I have to say that the way Resolve implements GPU effects seems much better integrated into the software (which doesn’t surprise, as in my knowledge Resolve does all of its image processing on the GPU), in the Adobe platform the implementation is quite complicated / confusing, mainly because the CPU entry point procedures are using the After Effects SDK whereas the GPU part uses the Premiere SDK. This lead to a lot of problems when I was trying to implement a custom keyframe interpolation, as I head to query the set of keyframe times and values explicitly and not just rely on a simple query of a parameter value at a given time. The function to query the next keyframe from a given time was working fine when run from Premiere but not working at all when run from After Effects, so after a lot of tinkering I found no other way to create a global keyframe manager that gets filled with all of the keyframe data of the parameter in the frame setup procedure (luckily there is a frame setup command that gets called before every rendering command), which can then be queried by the Premiere SDK GPU rendering entry point.
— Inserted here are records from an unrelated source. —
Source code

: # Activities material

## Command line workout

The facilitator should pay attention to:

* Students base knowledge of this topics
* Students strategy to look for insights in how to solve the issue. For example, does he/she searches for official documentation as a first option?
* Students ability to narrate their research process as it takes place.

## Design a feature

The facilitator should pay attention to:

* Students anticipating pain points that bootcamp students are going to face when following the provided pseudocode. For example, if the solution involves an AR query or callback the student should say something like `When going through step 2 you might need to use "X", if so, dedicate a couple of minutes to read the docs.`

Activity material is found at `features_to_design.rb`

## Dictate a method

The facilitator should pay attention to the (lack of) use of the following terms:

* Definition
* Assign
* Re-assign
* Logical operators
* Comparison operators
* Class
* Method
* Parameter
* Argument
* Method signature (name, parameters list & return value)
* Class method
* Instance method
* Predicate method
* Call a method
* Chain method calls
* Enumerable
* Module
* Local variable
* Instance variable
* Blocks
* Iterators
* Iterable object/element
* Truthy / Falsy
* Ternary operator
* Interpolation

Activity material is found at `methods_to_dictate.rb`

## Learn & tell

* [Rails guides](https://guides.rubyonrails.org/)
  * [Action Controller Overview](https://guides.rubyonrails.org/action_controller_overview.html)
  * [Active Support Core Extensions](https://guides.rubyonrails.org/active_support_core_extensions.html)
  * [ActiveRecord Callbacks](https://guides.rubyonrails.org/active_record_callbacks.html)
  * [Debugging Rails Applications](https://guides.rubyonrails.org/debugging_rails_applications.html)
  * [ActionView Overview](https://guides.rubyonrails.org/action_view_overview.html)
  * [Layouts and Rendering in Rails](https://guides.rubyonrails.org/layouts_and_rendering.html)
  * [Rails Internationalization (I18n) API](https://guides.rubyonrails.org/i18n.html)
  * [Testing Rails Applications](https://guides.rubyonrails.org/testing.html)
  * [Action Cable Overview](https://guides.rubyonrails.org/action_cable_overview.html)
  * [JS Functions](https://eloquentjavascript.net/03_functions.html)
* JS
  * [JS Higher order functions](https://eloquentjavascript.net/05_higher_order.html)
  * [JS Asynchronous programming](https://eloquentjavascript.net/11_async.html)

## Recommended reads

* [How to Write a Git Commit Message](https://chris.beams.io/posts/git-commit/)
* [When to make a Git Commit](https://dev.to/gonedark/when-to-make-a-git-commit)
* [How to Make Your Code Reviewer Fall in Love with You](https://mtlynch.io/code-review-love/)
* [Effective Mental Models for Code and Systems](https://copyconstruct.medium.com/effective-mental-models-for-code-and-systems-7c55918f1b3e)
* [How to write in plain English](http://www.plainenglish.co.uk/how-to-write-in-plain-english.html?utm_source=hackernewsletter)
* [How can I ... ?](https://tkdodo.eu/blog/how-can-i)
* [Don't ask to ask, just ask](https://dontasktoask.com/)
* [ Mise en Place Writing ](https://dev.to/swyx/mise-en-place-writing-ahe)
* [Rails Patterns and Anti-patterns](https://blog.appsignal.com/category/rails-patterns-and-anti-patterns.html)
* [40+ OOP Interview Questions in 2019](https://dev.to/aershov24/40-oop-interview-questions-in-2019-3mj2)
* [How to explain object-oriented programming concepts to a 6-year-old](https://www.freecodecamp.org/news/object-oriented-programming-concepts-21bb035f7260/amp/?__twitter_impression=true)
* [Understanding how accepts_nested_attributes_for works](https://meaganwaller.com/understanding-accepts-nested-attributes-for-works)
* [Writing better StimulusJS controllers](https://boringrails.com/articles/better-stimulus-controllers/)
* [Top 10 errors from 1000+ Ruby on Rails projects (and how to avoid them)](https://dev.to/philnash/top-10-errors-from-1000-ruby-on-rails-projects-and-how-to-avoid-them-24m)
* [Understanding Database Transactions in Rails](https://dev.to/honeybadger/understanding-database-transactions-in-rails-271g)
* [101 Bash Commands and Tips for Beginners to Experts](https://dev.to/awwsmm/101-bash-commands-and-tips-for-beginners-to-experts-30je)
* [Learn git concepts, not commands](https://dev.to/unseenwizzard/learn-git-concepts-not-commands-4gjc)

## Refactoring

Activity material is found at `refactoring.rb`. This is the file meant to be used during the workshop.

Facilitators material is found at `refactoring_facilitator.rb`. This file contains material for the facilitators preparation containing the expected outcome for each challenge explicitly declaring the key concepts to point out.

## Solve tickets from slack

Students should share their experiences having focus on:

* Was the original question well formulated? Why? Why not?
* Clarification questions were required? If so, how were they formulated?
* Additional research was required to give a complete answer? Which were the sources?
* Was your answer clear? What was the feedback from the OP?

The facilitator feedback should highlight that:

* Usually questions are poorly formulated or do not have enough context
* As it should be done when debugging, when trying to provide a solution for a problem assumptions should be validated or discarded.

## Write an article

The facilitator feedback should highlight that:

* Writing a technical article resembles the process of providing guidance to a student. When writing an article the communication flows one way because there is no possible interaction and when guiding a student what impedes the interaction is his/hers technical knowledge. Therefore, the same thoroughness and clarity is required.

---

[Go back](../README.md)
This is quite a workaround and shows the lack of effort Adobe puts into its SDK support (more on this in another post).
So what is the unique benefit of using this plugin vs. the one provided by Gopro? Well apart from also being available for Davinci Resolve and the possibility to use a normal perspective projection without fisheye-distortion, I took an approach to animating the reframing of the footage that is very different to the one taken by the Gopro-provided plugin: You setup your camera angles in up to 20 camera parameter slots, and then animate between them by keyframing the camera index number. Additionally, you have another set of parameters that act as an overall offset, so you can do adjustments that affect all of the cameras. Want to decrease field of view generally? no problem, just one simple slider drag. This approach prevents the user from having to keyframe a lot of parameters and copy them around to animate between cameras, only one parameter needs keyframes in my version. The animation interpolation can also conveniently be set by a slider, providing a simple polynimial interpolation with increased „snapyness“ as the value gets increased (1.0 being standard linear interpolation, 2.0 quadratic… and so on).